- Education: University of Khartoum University of Warsaw
- Employer(s): National Corporation of Antiquities and Museums

= Ghalia Garelnabi =

Sudanese museum director

Ghalia Garelnabi Babiker (غالية جار النبي) is an archaeologist and museum director from Sudan. As of 2024 she was director of the National Corporation of Antiquities and Museums in Sudan. She has also held the post of Acting Director of the National Museum of Sudan.

== Career ==
Garelnabi has a degree in Archaeology from the University of Khartoum, a MA in Museum Documentation from the University of Warsaw and a PhD from the University of Khartoum. She began work at the National Corporation of Antiquities and Museums (NCAM) in 1983. As of 2022 she was Acting Director of the National Museum of Sudan.
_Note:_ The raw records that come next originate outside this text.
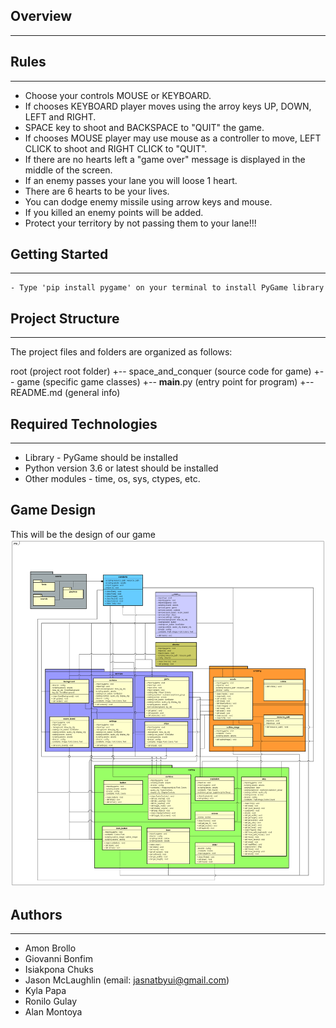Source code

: <!-- # SPACE and CONQUER

> The force will be with you always
> - Obi-Wan Kenobi - -->

## Overview

---

<!-- A space jet defends his galaxy from evil space invaders.
It was inspired by Atari Space Invaders, a popular arcade game -->

## Rules

---

- Choose your controls MOUSE or KEYBOARD.
- If chooses KEYBOARD player moves using the arroy keys UP, DOWN, LEFT and RIGHT.
- SPACE key to shoot and BACKSPACE to "QUIT" the game.
- If chooses MOUSE player may use mouse as a controller to move, LEFT CLICK to shoot and RIGHT CLICK to "QUIT".
- If there are no hearts left a "game over" message is displayed in the middle of the screen.
- If an enemy passes your lane you will loose 1 heart.
- There are 6 hearts to be your lives.
- You can dodge enemy missile using arrow keys and mouse.
- If you killed an enemy points will be added.
- Protect your territory by not passing them to your lane!!!

## Getting Started

---

```
- Type 'pip install pygame' on your terminal to install PyGame library
```

## Project Structure

---

The project files and folders are organized as follows:

root (project root folder)
+-- space_and_conquer (source code for game)
+-- game (specific game classes)
+-- **main**.py (entry point for program)
+-- README.md (general info)

## Required Technologies

---

- Library - PyGame should be installed
- Python version 3.6 or latest should be installed
- Other modules - time, os, sys, ctypes, etc.

## Game Design

This will be the design of our game
![Game Class Design](space_and_conquer.png)

## Authors

---

- Amon Brollo
- Giovanni Bonfim
- Isiakpona Chuks
- Jason McLaughlin (email: jasnatbyui@gmail.com)
- Kyla Papa
- Ronilo Gulay
- Alan Montoya

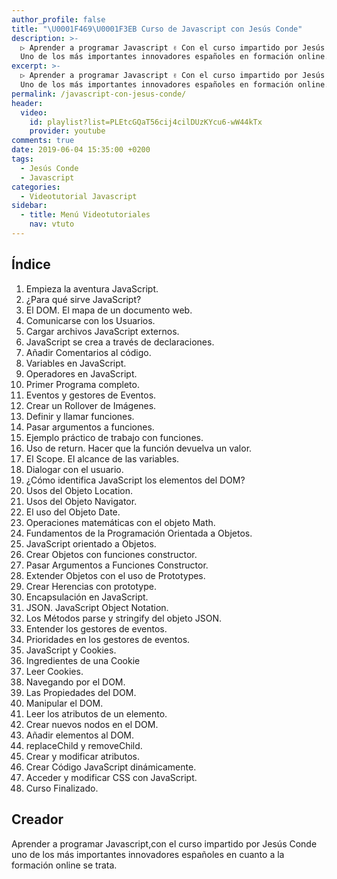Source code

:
 ```yaml
---
author_profile: false
title: "\U0001F469‍\U0001F3EB Curso de Javascript con Jesús Conde"
description: >-
  ▷ Aprender a programar Javascript ✌️ Con el curso impartido por Jesús Conde ⭐️
  Uno de los más importantes innovadores españoles en formación online.
excerpt: >-
  ▷ Aprender a programar Javascript ✌️ Con el curso impartido por Jesús Conde ⭐️
  Uno de los más importantes innovadores españoles en formación online.
permalink: /javascript-con-jesus-conde/
header:
  video:
    id: playlist?list=PLEtcGQaT56cij4cilDUzKYcu6-wW44kTx
    provider: youtube
comments: true
date: 2019-06-04 15:35:00 +0200
tags:
  - Jesús Conde
  - Javascript
categories:
  - Videotutorial Javascript
sidebar:
  - title: Menú Videotutoriales
    nav: vtuto
---
```


## &Iacute;ndice

1. Empieza la aventura JavaScript.
2. &iquest;Para qu&eacute; sirve JavaScript?
3. El DOM. El mapa de un documento web.
4. Comunicarse con los Usuarios.
5. Cargar archivos JavaScript externos.
6. JavaScript se crea a trav&eacute;s de declaraciones.
7. A&ntilde;adir Comentarios al c&oacute;digo.
8. Variables en JavaScript.
9. Operadores en JavaScript.
10. Primer Programa completo.
11. Eventos y gestores de Eventos.
12. Crear un Rollover de Im&aacute;genes.
13. Definir y llamar funciones.
14. Pasar argumentos a funciones.
15. Ejemplo pr&aacute;ctico de trabajo con funciones.
16. Uso de return. Hacer que la funci&oacute;n devuelva un valor.
17. El Scope. El alcance de las variables.
18. Dialogar con el usuario.
19. &iquest;C&oacute;mo identifica JavaScript los elementos del DOM?
20. Usos del Objeto Location.
21. Usos del Objeto Navigator.
22. El uso del Objeto Date.
23. Operaciones matem&aacute;ticas con el objeto Math.
24. Fundamentos de la Programaci&oacute;n Orientada a Objetos.
25. JavaScript orientado a Objetos.
26. Crear Objetos con funciones constructor.
27. Pasar Argumentos a Funciones Constructor.
28. Extender Objetos con el uso de Prototypes.
29. Crear Herencias con prototype.
30. Encapsulaci&oacute;n en JavaScript.
31. JSON. JavaScript Object Notation.
32. Los M&eacute;todos parse y stringify del objeto JSON.
33. Entender los gestores de eventos.
34. Prioridades en los gestores de eventos.
35. JavaScript y Cookies.
36. Ingredientes de una Cookie
37. Leer Cookies.
38. Navegando por el DOM.
39. Las Propiedades del DOM.
40. Manipular el DOM.
41. Leer los atributos de un elemento.
42. Crear nuevos nodos en el DOM.
43. A&ntilde;adir elementos al DOM.
44. replaceChild y removeChild.
45. Crear y modificar atributos.
46. Crear C&oacute;digo JavaScript din&aacute;micamente.
47. Acceder y modificar CSS con JavaScript.
48. Curso Finalizado.

## Creador

Aprender a programar Javascript,con el curso impartido por Jes&uacute;s Conde uno de los m&aacute;s importantes innovadores espa&ntilde;oles en cuanto a la formaci&oacute;n online se trata.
By December that year she was Deputy Director of NCAM; then, by 2024 Garelnabi was Director of NCAM. During her tenure, as a consequence of the Sudanese Civil War, objects from the collections of the National Museum of Sudan were stolen, and some were found being sold on at the border with, and within, South Sudan. She has also face accusations that she, and her predecessor at the National Museum of Sudan, have been involved in illicit antiquities trading.

Garelnabi has commented to The Guardian on how gender diversity in archaeology in Sudan has increased in her lifetime: during her studies there were three women on the course, but in 2022 there were 20.